Applicants in the current post-effective amendment request that the above language be amended such that it reads in pertinent part:
IT IS FURTHER ORDERED that jurisdiction is reserved, pending completion of the record over . . . (4) the issuance by FirstEnergy of guarantees of non-affiliated third party obligations in the ordinary course of FirstEnergy's business . . . .
This supplemental order thus amends the Financing Order by substituting the requested guarantee reservation of jurisdiction language proposed in this post-effective amendment for the guarantee reservation of jurisdiction language currently in the Financing Order. The entire amended reservation of jurisdiction section of the Financing Order is restated below.
IT IS ORDERED, under the applicable provisions of the Act and rules under the
Act, that the Application, as amended, be granted and permitted to become effective immediately, subject to the terms and conditions prescribed in rule 24 under the Act.

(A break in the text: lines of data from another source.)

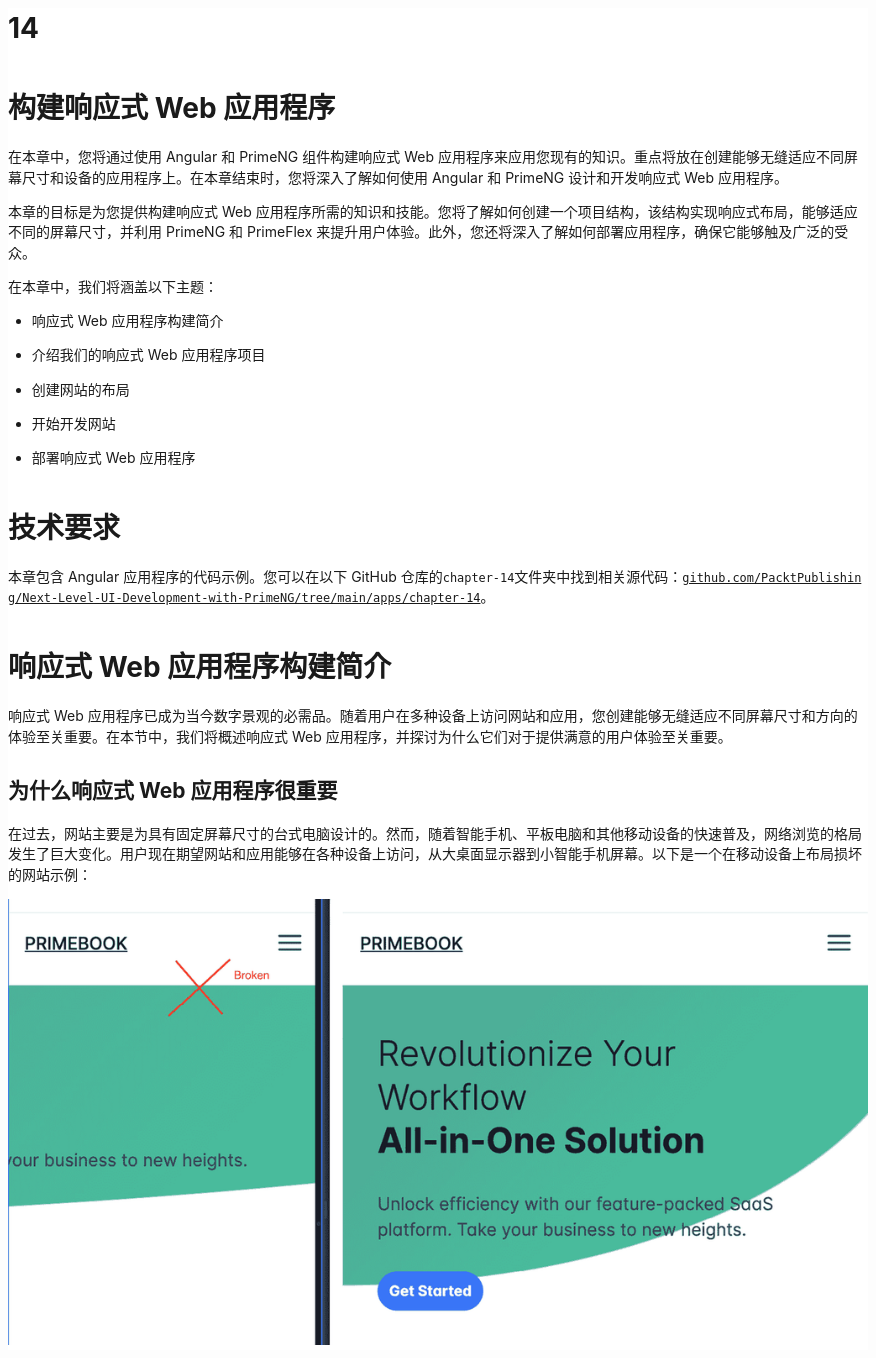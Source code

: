 # 14

# 构建响应式 Web 应用程序

在本章中，您将通过使用 Angular 和 PrimeNG 组件构建响应式 Web 应用程序来应用您现有的知识。重点将放在创建能够无缝适应不同屏幕尺寸和设备的应用程序上。在本章结束时，您将深入了解如何使用 Angular 和 PrimeNG 设计和开发响应式 Web 应用程序。

本章的目标是为您提供构建响应式 Web 应用程序所需的知识和技能。您将了解如何创建一个项目结构，该结构实现响应式布局，能够适应不同的屏幕尺寸，并利用 PrimeNG 和 PrimeFlex 来提升用户体验。此外，您还将深入了解如何部署应用程序，确保它能够触及广泛的受众。

在本章中，我们将涵盖以下主题：

+   响应式 Web 应用程序构建简介

+   介绍我们的响应式 Web 应用程序项目

+   创建网站的布局

+   开始开发网站

+   部署响应式 Web 应用程序

# 技术要求

本章包含 Angular 应用程序的代码示例。您可以在以下 GitHub 仓库的`chapter-14`文件夹中找到相关源代码：[`github.com/PacktPublishing/Next-Level-UI-Development-with-PrimeNG/tree/main/apps/chapter-14`](https://github.com/PacktPublishing/Next-Level-UI-Development-with-PrimeNG/tree/main/apps/chapter-14)。

# 响应式 Web 应用程序构建简介

响应式 Web 应用程序已成为当今数字景观的必需品。随着用户在多种设备上访问网站和应用，您创建能够无缝适应不同屏幕尺寸和方向的体验至关重要。在本节中，我们将概述响应式 Web 应用程序，并探讨为什么它们对于提供满意的用户体验至关重要。

## 为什么响应式 Web 应用程序很重要

在过去，网站主要是为具有固定屏幕尺寸的台式电脑设计的。然而，随着智能手机、平板电脑和其他移动设备的快速普及，网络浏览的格局发生了巨大变化。用户现在期望网站和应用能够在各种设备上访问，从大桌面显示器到小智能手机屏幕。以下是一个在移动设备上布局损坏的网站示例：

![图 14.1 – 移动设备上布局损坏的示例](img/B18805_14_01.jpg)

IT IS FURTHER ORDERED that jurisdiction is reserved, pending completion of the record, over: (1) the issuance of securities in those circumstances where FirstEnergy or a Utility Subsidiary does not comply with the 30% common equity criteria; (2) securities issued in reliance upon the authorization granted by the Commission pursuant to this Application where one or more of the Investment Grade Ratings Criteria are not met; (3) the entering into Hedge Instruments and Anticipatory Hedges by FirstEnergy which do not qualify for hedge accounting treatment by the FASB; (4) the issuance by FirstEnergy of guarantees of non-affiliated third party obligations in the ordinary course of FirstEnergy's business; (5) the ability of FirstEnergy to make Other Investments in EWGs and FUCOs in an amount over $1.5 billion; (6) the ability of Energy Related Companies to engage in energy marketing outside of the United States, Canada and Mexico; and (7) the ability of Energy Related Companies to engage in the sale of infrastructure services anywhere outside the United States.
For the Commission, by the Division of Investment Management, pursuant to delegated authority.